LGBTQのほか、女性の人権問題にも立ち向かい、現代の社会へのメッセージを歌う数々の曲をリリースしてきました。
関連記事「パンセクシュアルとバイセクシュアルは同じ説とは本当なのか?当事者が違いについて解説

有名人がカミングアウトする意義

「セクシュアリティをあえて公にする必要はない」という意見もあるかもしれません。しかし、有名人がセクシュアリティを公表することは、社会を変える大きな一歩になり得るのです。知名度の高い人がLGBTQの情報を発信することで、反響や世間の関心を引き、個人的な告白に留まらず、“社会”という単位での議論や話題へと広がります。

今の社会では「LGBTQ」や「クィア」といった言葉が以前と比べると浸透してきているものの、同性婚が法制化されていなかったり、いまだに既存の男女のあり方や異性愛が前提となるような認識が一般的とされています。つまり、LGBTQはまだまだ当たり前にいるという前提がないということになります。このような社会で大事なのが、正しいLGBTQの情報が十分に浸透すること。そして、少しでも多くの人に語られることです。

認知の幅を広げる作業の1つとして、セクシュアルマイノリティを自認している有名人がカミングアウトすることは意義のあることではないでしょうか。それにより、多くの当事者が「自分も同じなんだ」と安心感をもったり、カミングアウトしたくてもできない人が勇気づけられたり、よい方向に影響されることでしょう。また、今までLGBTQについて知る機会のなかった人にも、存在を知るきっかけを与えられます。

カミングアウトしていなくても、LGBTQをエンパワーメントするアーティストや芸能人は増えてきています。SNSやテレビなど、さまざまな場面で当事者、非当事者にかかわらず声を上げることで、徐々に浸透していくのです。

バイセクシュアルを公表している有名人まとめ

本記事では、日本、海外のバイセクシュアルを公表した有名人を紹介しました。影響力のある有名人がLGBTQをカミングアウトすることで、今までのイメージが変わったり、新しい概念と出会うこともあるかもしれません。

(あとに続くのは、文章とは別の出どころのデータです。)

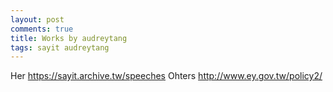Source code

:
 ```yaml
---
layout: post
comments: true
title: Works by audreytang
tags: sayit audreytang
---
```


Her https://sayit.archive.tw/speeches
Ohters http://www.ey.gov.tw/policy2/

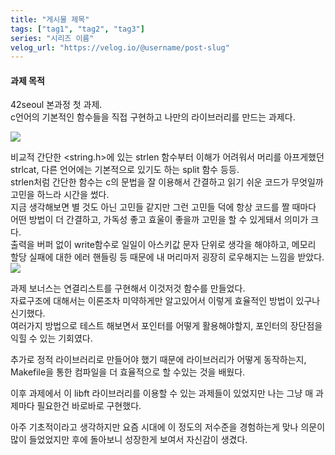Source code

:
 ```yaml
---
title: "게시물 제목"
tags: ["tag1", "tag2", "tag3"]
series: "시리즈 이름"
velog_url: "https://velog.io/@username/post-slug"
---
```


#### 과제 목적

42seoul 본과정 첫 과제.  
c언어의 기본적인 함수들을 직접 구현하고 나만의 라이브러리를 만드는 과제다.

![](https://velog.velcdn.com/images/dlftjdgg/post/b911c45c-602c-4389-9c48-b61311f2377a/image.png)

비교적 간단한 <string.h>에 있는 strlen 함수부터 이해가 어려워서 머리를 아프게했던 strlcat, 다른 언어에는 기본적으로 있기도 하는 split 함수 등등.  
strlen처럼 간단한 함수는 c의 문법을 잘 이용해서 간결하고 읽기 쉬운 코드가 무엇일까 고민을 하느라 시간을 썼다.  
지금 생각해보면 별 것도 아닌 고민들 같지만 그런 고민들 덕에 항상 코드를 짤 때마다 어떤 방법이 더 간결하고, 가독성 좋고 효울이 좋을까 고민을 할 수 있게돼서 의미가 크다.  
출력을 버퍼 없이 write함수로 일일이 아스키값 문자 단위로 생각을 해야하고, 메모리 할당 실패에 대한 에러 핸들링 등 때문에 내 머리마저 굉장히 로우해지는 느낌을 받았다.  
![](https://velog.velcdn.com/images/dlftjdgg/post/ecf7e6a0-1ce2-4eaf-bb41-2989f4136260/image.png)

과제 보너스는 연결리스트를 구현해서 이것저것 함수를 만들었다.  
자료구조에 대해서는 이론조차 미약하게만 알고있어서 이렇게 효율적인 방법이 있구나 신기했다.  
여러가지 방법으로 테스트 해보면서 포인터를 어떻게 활용해야할지, 포인터의 장단점을 익힐 수 있는 기회였다.

추가로 정적 라이브러리로 만들어야 했기 때문에 라이브러리가 어떻게 동작하는지, Makefile을 통한 컴파일을 더 효율적으로 할 수있는 것을 배웠다.

이후 과제에서 이 libft 라이브러리를 이용할 수 있는 과제들이 있었지만 나는 그냥 매 과제마다 필요한건 바로바로 구현했다.

아주 기초적이라고 생각하지만 요즘 시대에 이 정도의 저수준을 경험하는게 맞나 의문이 많이 들었었지만 후에 돌아보니 성장한게 보여서 자신감이 생겼다.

今回はバイセクシュアルを中心に紹介しましたが、そのほかにもさまさまなセクシュアリティが存在します。さらに、そのセクシュアリティのなかでも、性もあり方というのは多種多様。必ずしも同じでいなければならないことはないのです。それぞれがどのように自分を認識しているか、それを尊重する社会が今後求められます。